Hancock explained the role that regulatory agencies play in conserving natural resources and maintaining a safe, abundant food and fiber supply. He’s proud of the wildlife habitat he sees on his and surrounding farms and showed photos of mule deer on the farm and Canada geese that “chose Lubbock” as a place to overwinter about 15 years ago. “The geese inhabit the playa lakes and feed in the grain fields,” he said.
He explained the importance of family, not only his immediate family—his son Matt and wife Kacy; the older son Zach, who farms on his own, and his wife Melissa; Dahlen’s dad Donald and mom Joyce; his wife Jody and his sister Donette Case, a banker who manages his books (“very well”)—but also the employees, many of whom have worked on the farm for many years. “They are like family, too,” he said.
Along with his text, Hancock showed photos of his farm, his family in the fields, his garden, the wildlife.
He closed with a photo of his granddaughter and said: “When I talk about family, I have to share a picture of my granddaughter, Cora Elin Hancock, the most important reason to be the safest and most responsible steward I can be. I am blessed to farm and to serve as the caretaker of this patch of earth not only for my grandchildren but future generations as well.”
Hancock made the talk as a representative of Cotton Council International, for which he serves as first vice president. He also serves as secretary for Cotton Incorporated. The opportunity was part of Cotton LEADS, a program that, according to the website (http://www.cottonleads.org/), is “committed to responsible cotton production and is founded on core principles that are consistent with sustainability, the use of best practices and traceability in the supply chain. This joint program, initiated by Australia and the United States, offers manufacturers, brands and retailers a reliable cotton supply chain solution and confidence that their raw material is responsibly produced and identified.”

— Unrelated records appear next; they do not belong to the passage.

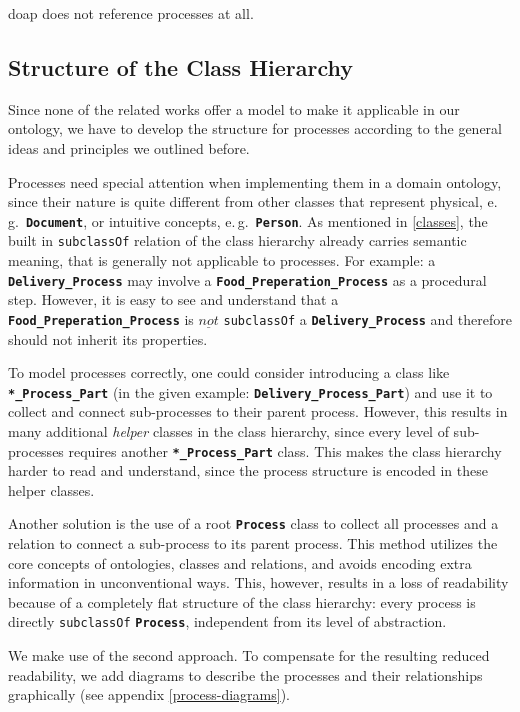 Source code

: \documentclass[a4paper, DIV=13, BCOR=0cm]{scrbook}
\newcommand{\eg}{e.\,g.\ }
\newcommand{\class}[1]{\texttt{\textbf{#1}}}
\newcommand{\relation}[1]{\texttt{#1}}
\begin{document}
\gls{doap} does not reference processes at all.

\subsection{Structure of the Class Hierarchy}
\label{process-subclass}
Since none of the related works offer a model to make it applicable in our ontology, we have to develop the structure for processes according to the general ideas and principles we outlined before.

Processes need special attention when implementing them in a domain ontology, since their nature is quite different from other classes that represent physical, \eg \class{Document}, or intuitive concepts, \eg \class{Person}. As mentioned in \ref{classes}, the built in \relation{subclassOf} relation of the class hierarchy already carries semantic meaning, that is generally not applicable to processes. For example: a \class{Delivery\_Process} may involve a \class{Food\_Preperation\_Process} as a procedural step. However, it is easy to see and understand that a \class{Food\_Preperation\_Process} is $\underline{not}$ \relation{subclassOf} a \class{Delivery\_Process} and therefore should not inherit its properties.

To model processes correctly, one could consider introducing a class like \class{*\_Process\_Part} (in the given example: \class{Delivery\_Process\_Part}) and use it to collect and connect sub-processes to their parent process. However, this results in many additional \textit{helper} classes in the class hierarchy, since every level of sub-processes requires another \class{*\_Process\_Part} class. This makes the class hierarchy harder to read and understand, since the process structure is encoded in these helper classes.

Another solution is the use of a root \class{Process} class to collect all processes and a relation to connect a sub-process to its parent process. This method utilizes the core concepts of ontologies, classes and relations, and avoids encoding extra information in unconventional ways. This, however, results in a loss of readability because of a completely flat structure of the class hierarchy: every process is directly \relation{subclassOf} \class{Process}, independent from its level of abstraction.

We make use of the second approach. To compensate for the resulting reduced readability, we add diagrams to describe the processes and their relationships graphically (see appendix \ref{process-diagrams}).
\end{document}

Hancock credits family and faithful employees for his ability to serve his industry and to take advantage of opportunities like the Summit. “I know that when I’m away, I have the right people in place to do the job and to understand the technology.”

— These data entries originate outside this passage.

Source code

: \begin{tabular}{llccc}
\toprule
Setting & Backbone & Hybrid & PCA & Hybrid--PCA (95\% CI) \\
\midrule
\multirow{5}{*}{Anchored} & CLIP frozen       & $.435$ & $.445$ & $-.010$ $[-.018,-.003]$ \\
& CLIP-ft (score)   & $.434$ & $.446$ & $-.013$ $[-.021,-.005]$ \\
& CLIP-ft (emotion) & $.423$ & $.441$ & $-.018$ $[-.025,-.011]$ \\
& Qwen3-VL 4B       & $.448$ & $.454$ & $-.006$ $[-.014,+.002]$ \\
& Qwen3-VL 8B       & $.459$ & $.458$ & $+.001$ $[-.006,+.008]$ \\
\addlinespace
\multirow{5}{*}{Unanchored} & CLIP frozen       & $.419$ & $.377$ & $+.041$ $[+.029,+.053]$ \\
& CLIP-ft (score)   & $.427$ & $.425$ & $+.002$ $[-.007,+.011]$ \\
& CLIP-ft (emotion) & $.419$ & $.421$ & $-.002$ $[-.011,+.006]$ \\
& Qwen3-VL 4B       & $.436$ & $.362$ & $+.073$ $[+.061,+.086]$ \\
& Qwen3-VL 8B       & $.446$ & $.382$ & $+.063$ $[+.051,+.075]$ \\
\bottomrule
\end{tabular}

Hancock says the sustainability message is an important one for farmers to tell. “Social media may be a useful tool. It’s the best way to reach the younger generation as well as the general public.”
He said he’s becoming more comfortable in front of non-farm groups and is proud to be a spokesman for something his family has revered for four generations—stewardship.
Hancock says his farm and his story are not unique. “Farmers all across the Cotton Belt practice stewardship,” he said. “Those who did not are probably no longer farming. Conservation is too important to ignore.”
Sustainability may be the new buzzword, the phrase that popular culture wants to bandy about to describe what they believe to be an ideal farmstead. But farmers like Dahlen Hancock, his grandfather, his father and his sons, understand better than anyone what sustainability, stewardship and conservation entail.
It’s the ability to withstand a Great Depression, a Dust bowl, droughts, hail storms and vagaries of market economics and still manage to hand over a profitable piece of ground to the next generation in better condition than it was handed down from the previous one. That’s a story worth telling. And Dahlen Hancock tells it well.